É essa vontade de encontrar a quem pertencemos que leva muitos de nós a fazer um teste de DNA caseiro. Saber, num país formado por tantos povos, de onde vieram os nossos ancestrais. Para muitos, os resultados confirmam as lendas familiares. É mesmo verdade que meus bisavós vieram da Itália, ou da Bélgica, ou do Japão, ou de Portugal, e assim por diante. Para outros grupos, que tiveram suas identidades roubadas ou apagadas, através da escravidão, na fuga de guerras, genocídios ou regimes autoritários, é uma forma de resgatar uma identidade perdida.

Para algumas pessoas, a busca é de uma história mais recente. Pessoas, por exemplo, que foram adotadas e buscam seus pais biológicos. Filhos de mães ou pais solteiros que nunca souberam a identidade da mãe ou do pai ausente. Mães forçadas a darem seus filhos para adoção por falta de recursos, por causa da religião, por vergonha da família. Filhos frutos de casos, de mães solteiras ou adolescentes. A lista é longa; as razões, complexas. Existem mil motivos para ir em busca de uma família, de querer se ver nos traços e gestos de alguém mais.

Mas uma advertência: é bom seguir com cautela. A busca pela família desconhecida pode implodir a família existente. À medida que mais e mais usuários disponibilizam seus resultados através de empresas como a 23andMe, AncestryDNA ou FamilyTreeDNA, mais aumentam as chances de que algum segredo enterrado virá à tona. Imagine descobrir que seu pai não é seu pai, que sua irmã é na verdade sua mãe, que seu irmão tem outro pai. Situações que podem ser traumatizantes e desestabilizadoras. Imagine interrogar sua mãe sobre a verdadeira identidade de seu pai e receber uma resposta arrasadora? Ou descobrir apenas após a morte dela que ela levou um segredo para o túmulo e que você nunca terá uma resposta sobre quem você realmente é, de onde você realmente veio.

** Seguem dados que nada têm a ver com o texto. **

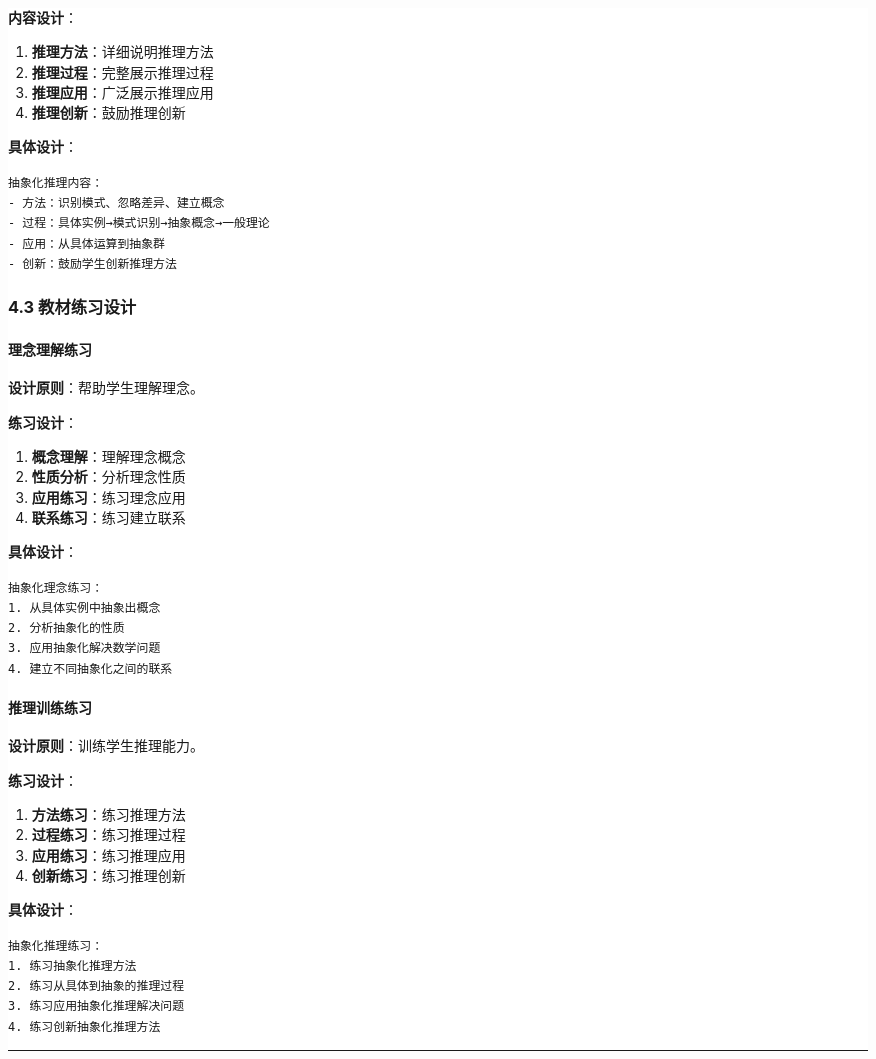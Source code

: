 **内容设计**：

1. **推理方法**：详细说明推理方法
2. **推理过程**：完整展示推理过程
3. **推理应用**：广泛展示推理应用
4. **推理创新**：鼓励推理创新

**具体设计**：

```
抽象化推理内容：
- 方法：识别模式、忽略差异、建立概念
- 过程：具体实例→模式识别→抽象概念→一般理论
- 应用：从具体运算到抽象群
- 创新：鼓励学生创新推理方法
```

### 4.3 教材练习设计

#### 理念理解练习

**设计原则**：帮助学生理解理念。

**练习设计**：

1. **概念理解**：理解理念概念
2. **性质分析**：分析理念性质
3. **应用练习**：练习理念应用
4. **联系练习**：练习建立联系

**具体设计**：

```
抽象化理念练习：
1. 从具体实例中抽象出概念
2. 分析抽象化的性质
3. 应用抽象化解决数学问题
4. 建立不同抽象化之间的联系
```

#### 推理训练练习

**设计原则**：训练学生推理能力。

**练习设计**：

1. **方法练习**：练习推理方法
2. **过程练习**：练习推理过程
3. **应用练习**：练习推理应用
4. **创新练习**：练习推理创新

**具体设计**：

```
抽象化推理练习：
1. 练习抽象化推理方法
2. 练习从具体到抽象的推理过程
3. 练习应用抽象化推理解决问题
4. 练习创新抽象化推理方法
```

---
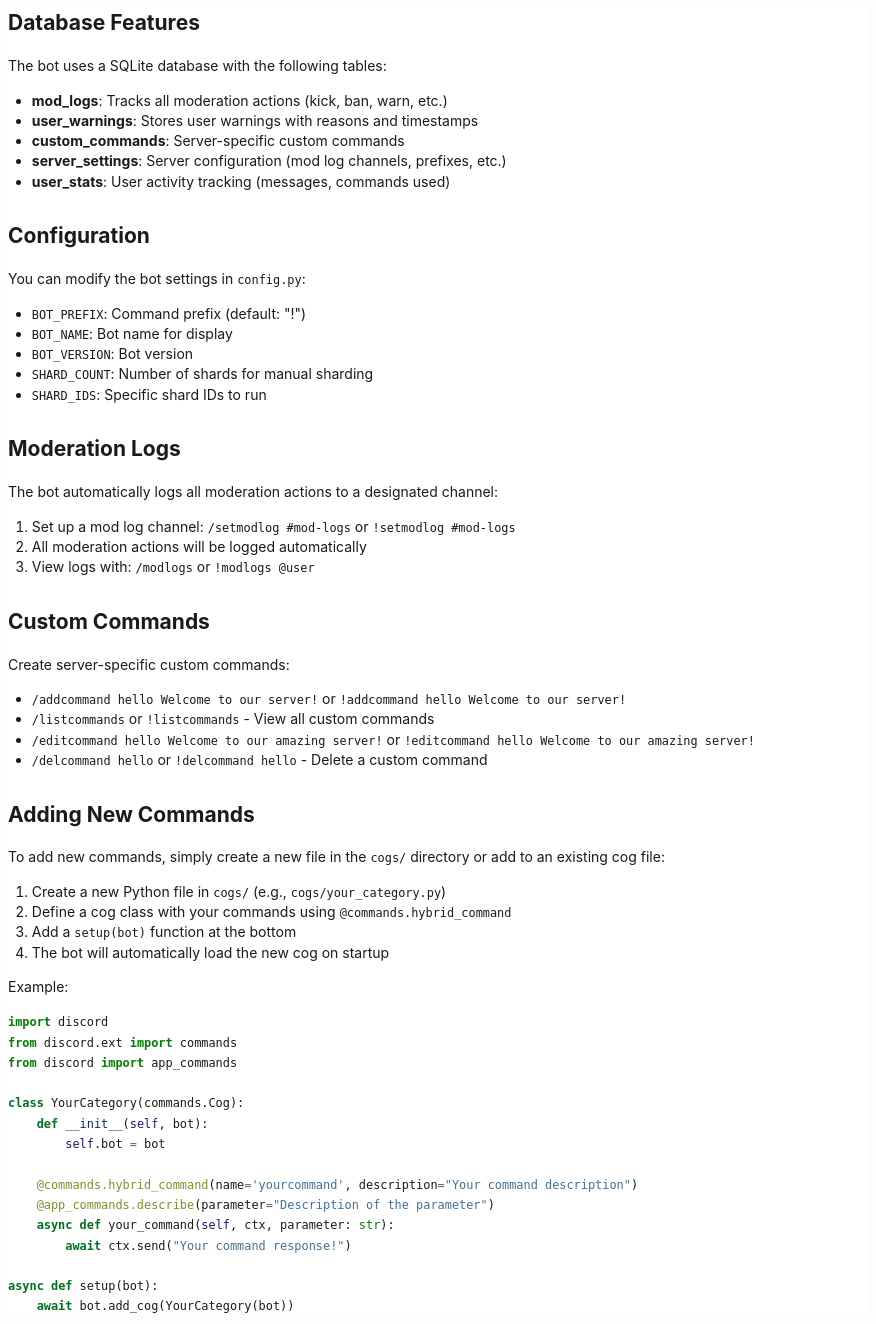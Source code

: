 ## Database Features

The bot uses a SQLite database with the following tables:

- **mod_logs**: Tracks all moderation actions (kick, ban, warn, etc.)
- **user_warnings**: Stores user warnings with reasons and timestamps
- **custom_commands**: Server-specific custom commands
- **server_settings**: Server configuration (mod log channels, prefixes, etc.)
- **user_stats**: User activity tracking (messages, commands used)

## Configuration

You can modify the bot settings in `config.py`:

- `BOT_PREFIX`: Command prefix (default: "!")
- `BOT_NAME`: Bot name for display
- `BOT_VERSION`: Bot version
- `SHARD_COUNT`: Number of shards for manual sharding
- `SHARD_IDS`: Specific shard IDs to run

## Moderation Logs

The bot automatically logs all moderation actions to a designated channel:

1. Set up a mod log channel: `/setmodlog #mod-logs` or `!setmodlog #mod-logs`
2. All moderation actions will be logged automatically
3. View logs with: `/modlogs` or `!modlogs @user`

## Custom Commands

Create server-specific custom commands:

- `/addcommand hello Welcome to our server!` or `!addcommand hello Welcome to our server!`
- `/listcommands` or `!listcommands` - View all custom commands
- `/editcommand hello Welcome to our amazing server!` or `!editcommand hello Welcome to our amazing server!`
- `/delcommand hello` or `!delcommand hello` - Delete a custom command

## Adding New Commands

To add new commands, simply create a new file in the `cogs/` directory or add to an existing cog file:

1. Create a new Python file in `cogs/` (e.g., `cogs/your_category.py`)
2. Define a cog class with your commands using `@commands.hybrid_command`
3. Add a `setup(bot)` function at the bottom
4. The bot will automatically load the new cog on startup

Example:
```python
import discord
from discord.ext import commands
from discord import app_commands

class YourCategory(commands.Cog):
    def __init__(self, bot):
        self.bot = bot
    
    @commands.hybrid_command(name='yourcommand', description="Your command description")
    @app_commands.describe(parameter="Description of the parameter")
    async def your_command(self, ctx, parameter: str):
        await ctx.send("Your command response!")

async def setup(bot):
    await bot.add_cog(YourCategory(bot))
```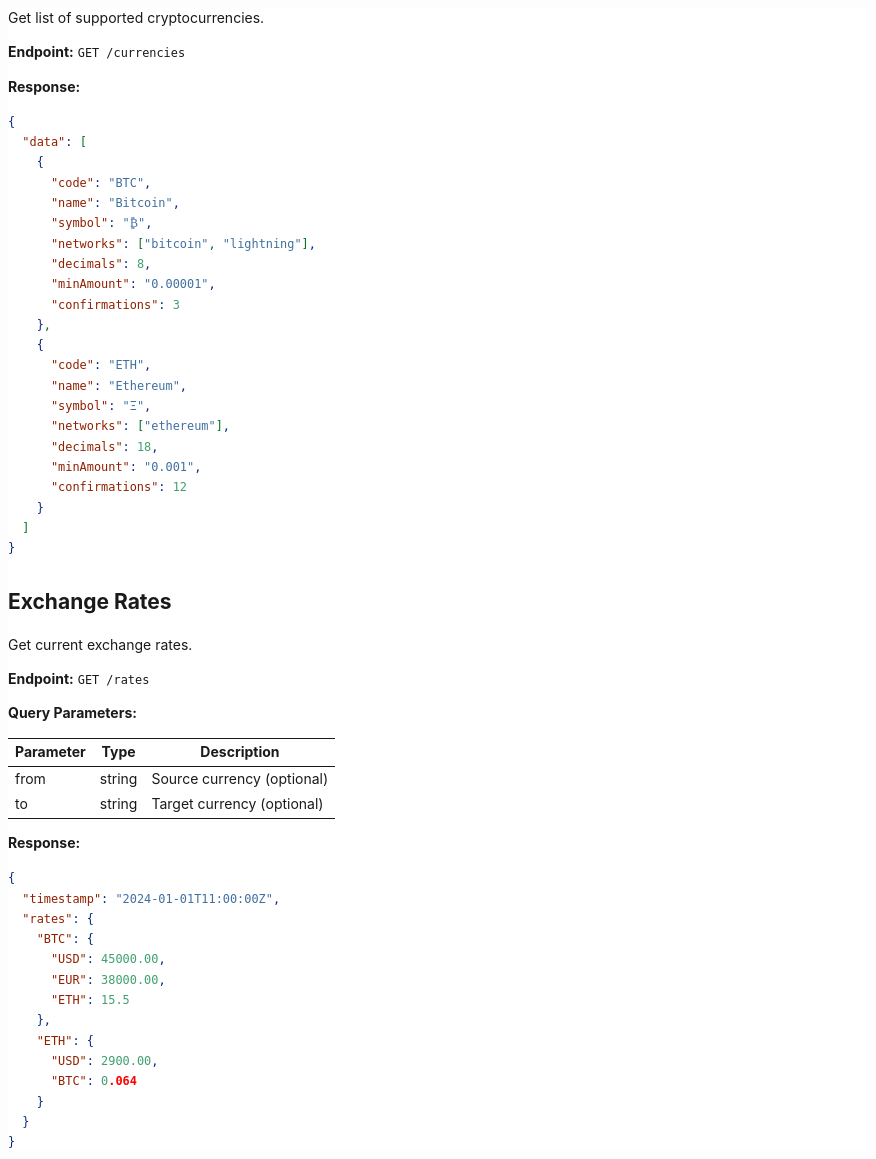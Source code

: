 Get list of supported cryptocurrencies.

**Endpoint:** `GET /currencies`

**Response:**

```json
{
  "data": [
    {
      "code": "BTC",
      "name": "Bitcoin",
      "symbol": "₿",
      "networks": ["bitcoin", "lightning"],
      "decimals": 8,
      "minAmount": "0.00001",
      "confirmations": 3
    },
    {
      "code": "ETH",
      "name": "Ethereum",
      "symbol": "Ξ",
      "networks": ["ethereum"],
      "decimals": 18,
      "minAmount": "0.001",
      "confirmations": 12
    }
  ]
}
```

## Exchange Rates

Get current exchange rates.

**Endpoint:** `GET /rates`

**Query Parameters:**

| Parameter | Type | Description |
|-----------|------|-------------|
| from | string | Source currency (optional) |
| to | string | Target currency (optional) |

**Response:**

```json
{
  "timestamp": "2024-01-01T11:00:00Z",
  "rates": {
    "BTC": {
      "USD": 45000.00,
      "EUR": 38000.00,
      "ETH": 15.5
    },
    "ETH": {
      "USD": 2900.00,
      "BTC": 0.064
    }
  }
}
```
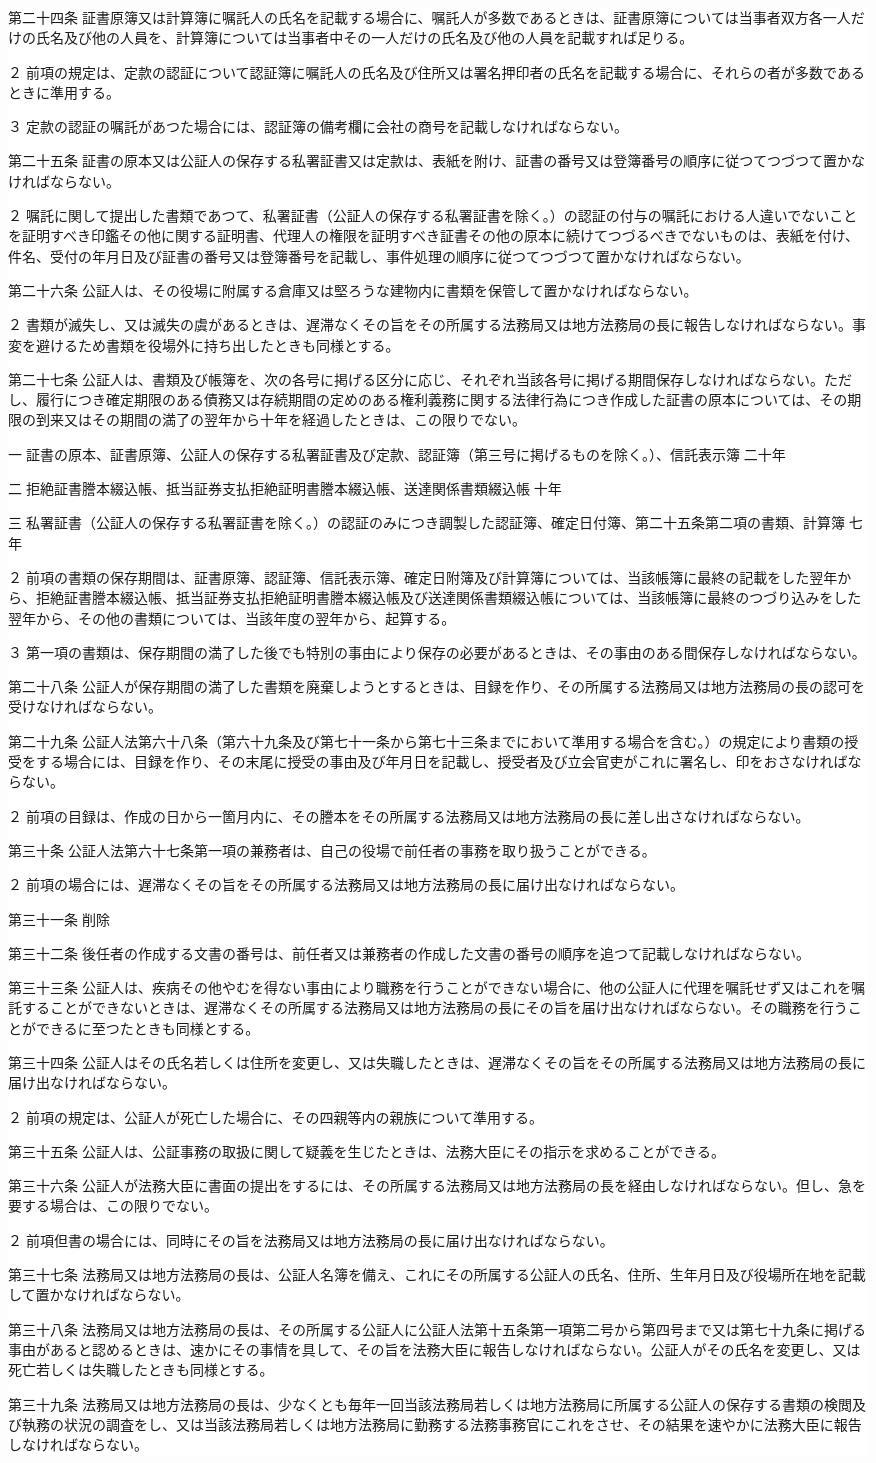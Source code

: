 第二十四条 証書原簿又は計算簿に嘱託人の氏名を記載する場合に、嘱託人が多数であるときは、証書原簿については当事者双方各一人だけの氏名及び他の人員を、計算簿については当事者中その一人だけの氏名及び他の人員を記載すれば足りる。

２ 前項の規定は、定款の認証について認証簿に嘱託人の氏名及び住所又は署名押印者の氏名を記載する場合に、それらの者が多数であるときに準用する。

３ 定款の認証の嘱託があつた場合には、認証簿の備考欄に会社の商号を記載しなければならない。

第二十五条 証書の原本又は公証人の保存する私署証書又は定款は、表紙を附け、証書の番号又は登簿番号の順序に従つてつづつて置かなければならない。

２ 嘱託に関して提出した書類であつて、私署証書（公証人の保存する私署証書を除く。）の認証の付与の嘱託における人違いでないことを証明すべき印鑑その他に関する証明書、代理人の権限を証明すべき証書その他の原本に続けてつづるべきでないものは、表紙を付け、件名、受付の年月日及び証書の番号又は登簿番号を記載し、事件処理の順序に従つてつづつて置かなければならない。

第二十六条 公証人は、その役場に附属する倉庫又は堅ろうな建物内に書類を保管して置かなければならない。

２ 書類が滅失し、又は滅失の虞があるときは、遅滞なくその旨をその所属する法務局又は地方法務局の長に報告しなければならない。事変を避けるため書類を役場外に持ち出したときも同様とする。

第二十七条 公証人は、書類及び帳簿を、次の各号に掲げる区分に応じ、それぞれ当該各号に掲げる期間保存しなければならない。ただし、履行につき確定期限のある債務又は存続期間の定めのある権利義務に関する法律行為につき作成した証書の原本については、その期限の到来又はその期間の満了の翌年から十年を経過したときは、この限りでない。

一 証書の原本、証書原簿、公証人の保存する私署証書及び定款、認証簿（第三号に掲げるものを除く。）、信託表示簿 二十年

二 拒絶証書謄本綴込帳、抵当証券支払拒絶証明書謄本綴込帳、送達関係書類綴込帳 十年

三 私署証書（公証人の保存する私署証書を除く。）の認証のみにつき調製した認証簿、確定日付簿、第二十五条第二項の書類、計算簿 七年

２ 前項の書類の保存期間は、証書原簿、認証簿、信託表示簿、確定日附簿及び計算簿については、当該帳簿に最終の記載をした翌年から、拒絶証書謄本綴込帳、抵当証券支払拒絶証明書謄本綴込帳及び送達関係書類綴込帳については、当該帳簿に最終のつづり込みをした翌年から、その他の書類については、当該年度の翌年から、起算する。

３ 第一項の書類は、保存期間の満了した後でも特別の事由により保存の必要があるときは、その事由のある間保存しなければならない。

第二十八条 公証人が保存期間の満了した書類を廃棄しようとするときは、目録を作り、その所属する法務局又は地方法務局の長の認可を受けなければならない。

第二十九条 公証人法第六十八条（第六十九条及び第七十一条から第七十三条までにおいて準用する場合を含む。）の規定により書類の授受をする場合には、目録を作り、その末尾に授受の事由及び年月日を記載し、授受者及び立会官吏がこれに署名し、印をおさなければならない。

２ 前項の目録は、作成の日から一箇月内に、その謄本をその所属する法務局又は地方法務局の長に差し出さなければならない。

第三十条 公証人法第六十七条第一項の兼務者は、自己の役場で前任者の事務を取り扱うことができる。

２ 前項の場合には、遅滞なくその旨をその所属する法務局又は地方法務局の長に届け出なければならない。

第三十一条 削除

第三十二条 後任者の作成する文書の番号は、前任者又は兼務者の作成した文書の番号の順序を追つて記載しなければならない。

第三十三条 公証人は、疾病その他やむを得ない事由により職務を行うことができない場合に、他の公証人に代理を嘱託せず又はこれを嘱託することができないときは、遅滞なくその所属する法務局又は地方法務局の長にその旨を届け出なければならない。その職務を行うことができるに至つたときも同様とする。

第三十四条 公証人はその氏名若しくは住所を変更し、又は失職したときは、遅滞なくその旨をその所属する法務局又は地方法務局の長に届け出なければならない。

２ 前項の規定は、公証人が死亡した場合に、その四親等内の親族について準用する。

第三十五条 公証人は、公証事務の取扱に関して疑義を生じたときは、法務大臣にその指示を求めることができる。

第三十六条 公証人が法務大臣に書面の提出をするには、その所属する法務局又は地方法務局の長を経由しなければならない。但し、急を要する場合は、この限りでない。

２ 前項但書の場合には、同時にその旨を法務局又は地方法務局の長に届け出なければならない。

第三十七条 法務局又は地方法務局の長は、公証人名簿を備え、これにその所属する公証人の氏名、住所、生年月日及び役場所在地を記載して置かなければならない。

第三十八条 法務局又は地方法務局の長は、その所属する公証人に公証人法第十五条第一項第二号から第四号まで又は第七十九条に掲げる事由があると認めるときは、速かにその事情を具して、その旨を法務大臣に報告しなければならない。公証人がその氏名を変更し、又は死亡若しくは失職したときも同様とする。

第三十九条 法務局又は地方法務局の長は、少なくとも毎年一回当該法務局若しくは地方法務局に所属する公証人の保存する書類の検閲及び執務の状況の調査をし、又は当該法務局若しくは地方法務局に勤務する法務事務官にこれをさせ、その結果を速やかに法務大臣に報告しなければならない。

Para algumas pessoas, isso pode ser avassalador.

Agora tente imaginar que você fez um teste desses, e que anos depois recebe um telefonema da polícia, que lhe informa que usou o seu DNA — aquele que você submeteu lá por diversão — para prender um homem suspeito de assassinar dezenas de pessoas. Ou que um belo dia você é preso, acusado de cometer estupro e assassinato. Eles dizem que tem seu DNA na cena do crime. Um mês depois, você consegue provar que o DNA era na verdade do seu pai, que você mal conhece, mas que tem muitos dos mesmos marcadores de DNA que você. Ou imagine abrir os seus resultados do seu teste de DNA e ver que você tem não apenas um ou dois meio-irmãos, mas mais de duzentos. Duzentas pessoas que têm o seu mesmo pai, um doador de esperma. Todos em uma mesma região do país. Imagine descobrir incesto. Que seus pais eram na verdade primos, ou até irmãos. Esses são todos casos verídicos.

Há um provérbio chinês que diz: quando as raízes são profundas, não há razão para temer o vento. Talvez nos dias de hoje tenhamos que emendar para: se cavar muito fundo procurando suas raízes, poderá derrubar a árvore. A sua árvore genealógica.